Copy each of the records exactly; leave nothing out.

————

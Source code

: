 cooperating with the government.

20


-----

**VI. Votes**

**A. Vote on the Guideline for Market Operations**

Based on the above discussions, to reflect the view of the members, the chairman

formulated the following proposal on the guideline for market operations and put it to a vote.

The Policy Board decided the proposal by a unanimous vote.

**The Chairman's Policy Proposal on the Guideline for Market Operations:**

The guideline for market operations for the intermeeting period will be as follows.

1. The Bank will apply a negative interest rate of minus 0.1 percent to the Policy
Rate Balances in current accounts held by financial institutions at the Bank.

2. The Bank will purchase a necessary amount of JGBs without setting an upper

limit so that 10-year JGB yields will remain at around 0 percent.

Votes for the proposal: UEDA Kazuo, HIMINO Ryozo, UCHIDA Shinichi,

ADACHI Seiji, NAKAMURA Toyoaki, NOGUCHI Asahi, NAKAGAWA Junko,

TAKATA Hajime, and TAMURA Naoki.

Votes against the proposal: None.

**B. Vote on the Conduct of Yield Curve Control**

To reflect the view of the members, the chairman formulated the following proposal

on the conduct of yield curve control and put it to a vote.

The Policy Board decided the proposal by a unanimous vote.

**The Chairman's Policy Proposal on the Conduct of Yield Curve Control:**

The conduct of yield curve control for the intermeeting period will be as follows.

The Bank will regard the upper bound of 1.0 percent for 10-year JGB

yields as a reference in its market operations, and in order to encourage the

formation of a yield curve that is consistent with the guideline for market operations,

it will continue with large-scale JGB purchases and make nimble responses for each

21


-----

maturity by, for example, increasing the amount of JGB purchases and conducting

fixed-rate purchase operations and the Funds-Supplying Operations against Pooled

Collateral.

————

# Written response:
Source code

: cooperating with the government.

20


-----

**VI. Votes**

**A. Vote on the Guideline for Market Operations**

Based on the above discussions, to reflect the view of the members, the chairman

formulated the following proposal on the guideline for market operations and put it to a vote.

The Policy Board decided the proposal by a unanimous vote.

**The Chairman's Policy Proposal on the Guideline for Market Operations:**

The guideline for market operations for the intermeeting period will be as follows.

1. The Bank will apply a negative interest rate of minus 0.1 percent to the Policy
Rate Balances in current accounts held by financial institutions at the Bank.

2. The Bank will purchase a necessary amount of JGBs without setting an upper

limit so that 10-year JGB yields will remain at around 0 percent.

Votes for the proposal: UEDA Kazuo, HIMINO Ryozo, UCHIDA Shinichi,

ADACHI Seiji, NAKAMURA Toyoaki, NOGUCHI Asahi, NAKAGAWA Junko,

TAKATA Hajime, and TAMURA Naoki.

Votes against the proposal: None.

**B. Vote on the Conduct of Yield Curve Control**

To reflect the view of the members, the chairman formulated the following proposal

on the conduct of yield curve control and put it to a vote.

The Policy Board decided the proposal by a unanimous vote.

**The Chairman's Policy Proposal on the Conduct of Yield Curve Control:**

The conduct of yield curve control for the intermeeting period will be as follows.

The Bank will regard the upper bound of 1.0 percent for 10-year JGB

yields as a reference in its market operations, and in order to encourage the

formation of a yield curve that is consistent with the guideline for market operations,

it will continue with large-scale JGB purchases and make nimble responses for each

21


-----

maturity by, for example, increasing the amount of JGB purchases and conducting

fixed-rate purchase operations and the Funds-Supplying Operations against Pooled

Collateral.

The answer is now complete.